= Beginning of Section =

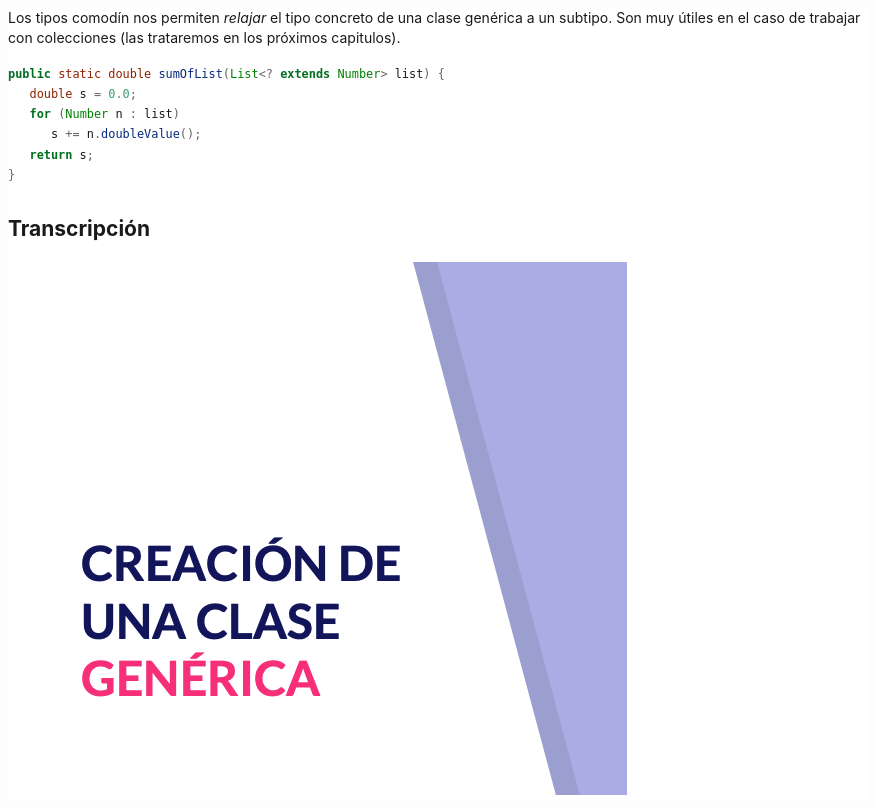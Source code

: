 Los tipos comodín nos permiten *relajar* el tipo concreto de una clase genérica a un subtipo. Son muy útiles en el caso de trabajar con colecciones (las trataremos en los próximos capitulos).

```java
public static double sumOfList(List<? extends Number> list) {
   double s = 0.0;
   for (Number n : list)
      s += n.doubleValue();
   return s;
}
```

## Transcripción

<img src="images/11-01.png">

= End of Section =

▸ **Exercise requirements**:
Write out all the records exactly, omitting the images.

▸ **Solved problem**:
Source code

: Los tipos comodín nos permiten *relajar* el tipo concreto de una clase genérica a un subtipo. Son muy útiles en el caso de trabajar con colecciones (las trataremos en los próximos capitulos).

```java
public static double sumOfList(List<? extends Number> list) {
   double s = 0.0;
   for (Number n : list)
      s += n.doubleValue();
   return s;
}
```

## Transcripción

<img src="images/11-01.png">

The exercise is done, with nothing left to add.